Combat reenactments, complete with colorful pavilions and flags, take place regularly, but we weren’t tempted. Instead, we loved the emptiness and silence: warm days, a gentle breeze blowing through the grass, few other people around. On our early visits it was possible to roam freely in the castle grounds, paying if anyone was around with a ticket machine and money bag. English Heritage has honed itself. Now there’s the inevitable shop where you can equip yourself with jousting supplies – plastic breastplates, lances, gloves and other paraphernalia. As keeper of the household purse, I escaped slightly: an embossed pencil or a postcard perhaps, but chivalrous forgeries or armor were not necessary. Most of the money – quite a lot, I remember – was spent afterwards in the village tea room.
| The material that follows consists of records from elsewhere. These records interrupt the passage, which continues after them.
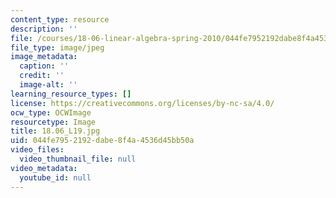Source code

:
 ```yaml
---
content_type: resource
description: ''
file: /courses/18-06-linear-algebra-spring-2010/044fe7952192dabe8f4a4536d45bb50a_18.06_L19.jpg
file_type: image/jpeg
image_metadata:
  caption: ''
  credit: ''
  image-alt: ''
learning_resource_types: []
license: https://creativecommons.org/licenses/by-nc-sa/4.0/
ocw_type: OCWImage
resourcetype: Image
title: 18.06_L19.jpg
uid: 044fe795-2192-dabe-8f4a-4536d45bb50a
video_files:
  video_thumbnail_file: null
video_metadata:
  youtube_id: null
---
```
I asked the children what they remembered most. Between the jumble of impressions: over the bridge and through the large gatehouse, racing around the moat (now just grass); rolling down the banks; up to the high wall that surrounded the huge green bowl in which the buildings nestle. And then into the castle itself, beautiful and worn up stairs to hidden, empty corridors and small stairways, the old kitchen, the great hall, the rebuilt parts, a chapel, the musty smell of mossy stone, the glimpses through slit windows looking out on the grey-green salt marshes.
In rainy summers we still went, always ill-prepared, freezing cold, soaked to the skin (reflecting my inability to ever have the right things in the trunk). On such days we had the place to ourselves, except for the couple who were always there, with a thermos, sturdy shoes and hooded anoraks, who showed us how. Were they a figment of my imagination, ghosts perhaps? You could believe anything in this magical place.
Other Historic Houses Associated With Powerful Women
This Palladian mansion from the 1720s was built for Henrietta Howard, 9th Countess of Suffolk. Although Howard was historically dismissed as George II’s mistress, he was an extremely strong woman. She was an orphan who survived an abusive marriage to become a major influencer in political and literary circles.
The headland of the abbey would be plagued by snakes until a nun named Hild turned them to stone and built her monastery here. This religious center for men and women was one of the most important in Anglo-Saxon times.
Photographer Lee Miller moved here with artist Roland Penrose in the 1940s, and it became a haven for artists such as Pablo Picasso and Joan Miró. Works by the surrealists and modern artists cover the walls and this is also home to the Lee Miller archive.